理由は聞かないでいただきたいが、これからたまに渋谷陽一の著書からの引用をお届けしたい。

今回は渋谷陽一『ロック微分法』ロッキング・オン)の「陽一の空手いきあたりばったり」と題された章から引用する。渋谷陽一は、1982年から1983年にかけて、雑誌「月刊空手道」で連載をやっていた。

しかし、なんで渋谷陽一は空手をやりだしたのか? この連載の初回も、「本格的なスポーツ体験もない僕が、何で三十になってから空手なのか?」という文章から始まる。

彼は三つの理由を挙げる。まず、とにかくスポーツを始めたかった。第二の理由の理由として、何か自分を追い込んでみたいマゾヒスティックな衝動があった。そして、三番目の理由が少し面白い。

 第三の理由としては、最終的には相手を具体的に倒せなければ、という論争好きの売文屋としての本音である。ケンカというのはやった事ないし、なぐられた経験もない。ただ講演中にビールをひっかけられたり、殺してやるなんて投書をもらう事は日常茶飯事である。空手も評論家の教養のひとつなのではないか、などと思ったりもした。(p.94)

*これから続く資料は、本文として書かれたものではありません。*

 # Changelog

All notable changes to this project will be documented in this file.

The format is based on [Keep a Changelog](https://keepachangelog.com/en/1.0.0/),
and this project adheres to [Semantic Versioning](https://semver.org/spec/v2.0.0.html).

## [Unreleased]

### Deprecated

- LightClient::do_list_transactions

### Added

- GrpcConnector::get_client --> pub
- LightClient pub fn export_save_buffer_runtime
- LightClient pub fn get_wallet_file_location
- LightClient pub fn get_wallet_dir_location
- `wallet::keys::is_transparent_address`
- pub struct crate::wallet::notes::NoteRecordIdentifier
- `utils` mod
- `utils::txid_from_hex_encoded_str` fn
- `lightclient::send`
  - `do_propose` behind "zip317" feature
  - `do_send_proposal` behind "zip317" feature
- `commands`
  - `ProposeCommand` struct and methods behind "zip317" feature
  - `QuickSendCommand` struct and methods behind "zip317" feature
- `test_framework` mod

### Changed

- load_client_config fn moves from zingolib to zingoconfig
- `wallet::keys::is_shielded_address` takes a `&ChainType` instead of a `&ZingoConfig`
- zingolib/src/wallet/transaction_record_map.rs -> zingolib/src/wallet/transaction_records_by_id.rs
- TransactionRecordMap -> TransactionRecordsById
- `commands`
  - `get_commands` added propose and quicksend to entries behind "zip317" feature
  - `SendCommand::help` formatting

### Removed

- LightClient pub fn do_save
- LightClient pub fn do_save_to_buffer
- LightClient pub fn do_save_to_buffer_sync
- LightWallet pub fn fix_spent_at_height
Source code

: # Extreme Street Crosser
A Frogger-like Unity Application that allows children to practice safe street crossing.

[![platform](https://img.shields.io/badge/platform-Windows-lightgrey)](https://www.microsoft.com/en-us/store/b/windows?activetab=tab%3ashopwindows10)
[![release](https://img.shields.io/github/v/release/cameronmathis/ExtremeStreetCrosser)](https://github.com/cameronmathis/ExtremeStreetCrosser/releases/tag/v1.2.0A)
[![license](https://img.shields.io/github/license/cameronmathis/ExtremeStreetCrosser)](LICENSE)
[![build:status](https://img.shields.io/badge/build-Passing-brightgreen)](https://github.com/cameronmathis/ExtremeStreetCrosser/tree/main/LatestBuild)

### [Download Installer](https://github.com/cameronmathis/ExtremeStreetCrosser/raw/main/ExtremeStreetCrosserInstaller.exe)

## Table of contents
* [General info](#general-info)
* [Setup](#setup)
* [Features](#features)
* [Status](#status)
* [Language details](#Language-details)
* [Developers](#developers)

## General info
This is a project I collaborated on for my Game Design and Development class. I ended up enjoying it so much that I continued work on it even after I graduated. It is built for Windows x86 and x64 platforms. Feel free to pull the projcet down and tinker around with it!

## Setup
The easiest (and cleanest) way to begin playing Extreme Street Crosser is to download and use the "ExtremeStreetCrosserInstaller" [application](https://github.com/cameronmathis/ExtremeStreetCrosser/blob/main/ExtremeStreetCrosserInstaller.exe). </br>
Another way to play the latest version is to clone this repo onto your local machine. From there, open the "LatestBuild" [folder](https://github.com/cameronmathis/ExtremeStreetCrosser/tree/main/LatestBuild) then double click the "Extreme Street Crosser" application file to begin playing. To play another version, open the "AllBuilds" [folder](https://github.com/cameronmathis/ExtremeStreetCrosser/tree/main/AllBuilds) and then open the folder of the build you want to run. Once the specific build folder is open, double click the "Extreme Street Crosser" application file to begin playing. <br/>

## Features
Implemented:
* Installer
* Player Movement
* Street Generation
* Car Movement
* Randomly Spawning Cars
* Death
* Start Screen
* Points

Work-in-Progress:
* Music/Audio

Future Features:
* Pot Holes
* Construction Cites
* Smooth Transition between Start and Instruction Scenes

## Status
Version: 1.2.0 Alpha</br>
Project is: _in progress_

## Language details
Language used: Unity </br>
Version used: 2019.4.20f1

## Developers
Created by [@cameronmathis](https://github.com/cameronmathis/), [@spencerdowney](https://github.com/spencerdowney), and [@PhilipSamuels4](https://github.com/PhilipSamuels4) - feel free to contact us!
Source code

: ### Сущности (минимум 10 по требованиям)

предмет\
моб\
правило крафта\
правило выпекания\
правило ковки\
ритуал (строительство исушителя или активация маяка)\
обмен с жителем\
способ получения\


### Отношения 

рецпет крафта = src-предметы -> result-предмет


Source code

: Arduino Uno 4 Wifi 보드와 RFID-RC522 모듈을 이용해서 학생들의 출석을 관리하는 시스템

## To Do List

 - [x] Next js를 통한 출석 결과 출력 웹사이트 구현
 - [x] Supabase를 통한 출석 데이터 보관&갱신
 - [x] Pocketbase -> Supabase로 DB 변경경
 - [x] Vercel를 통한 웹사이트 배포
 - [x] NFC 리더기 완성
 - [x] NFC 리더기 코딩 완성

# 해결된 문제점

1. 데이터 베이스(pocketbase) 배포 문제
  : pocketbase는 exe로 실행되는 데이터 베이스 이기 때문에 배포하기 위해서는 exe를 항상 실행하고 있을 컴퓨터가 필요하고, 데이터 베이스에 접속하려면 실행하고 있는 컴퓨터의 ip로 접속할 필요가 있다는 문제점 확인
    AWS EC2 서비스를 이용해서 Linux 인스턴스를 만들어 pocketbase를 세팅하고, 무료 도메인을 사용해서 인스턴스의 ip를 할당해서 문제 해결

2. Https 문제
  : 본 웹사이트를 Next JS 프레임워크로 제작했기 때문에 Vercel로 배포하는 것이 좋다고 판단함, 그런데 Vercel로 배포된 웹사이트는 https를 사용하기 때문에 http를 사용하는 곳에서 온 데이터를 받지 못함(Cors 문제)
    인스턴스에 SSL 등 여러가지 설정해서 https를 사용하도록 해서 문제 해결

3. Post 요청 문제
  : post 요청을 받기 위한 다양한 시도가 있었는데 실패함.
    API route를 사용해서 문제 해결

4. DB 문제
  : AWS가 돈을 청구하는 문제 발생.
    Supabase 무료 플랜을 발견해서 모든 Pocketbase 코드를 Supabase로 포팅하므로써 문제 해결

そういう教養は必要ない方向でお願いしたいが、空手は彼の気質に合っていたようだ。

 とにかく、そんな動機で始めた空手だが、やってみてまず思ったのは、非常に論理的であるという事だ。個人教授をしてくださっている前田先生(六十五kg級世界チャンプ・全空連五段のあの、前田利明なのだ)の指導がよいのか、一動作、一動作が、常に論理的な裏付けを持っている事がわかる。最もロスの少ない方法で、相手を的確に倒す、それが見事に空手の形として完成されている。理屈に合わない動作はなく、無駄もないのだ。(p.94)

ここで名前が出される前田利明氏は、明空義塾塾長と同一人物と思われる。

続けて渋谷陽一は、空手には(彼が恐れていた)不毛な精神主義がなくきわめて合理的であり、そして有段者の形が美しいことを指摘している。もっとも後半については、読者からたしなめられている。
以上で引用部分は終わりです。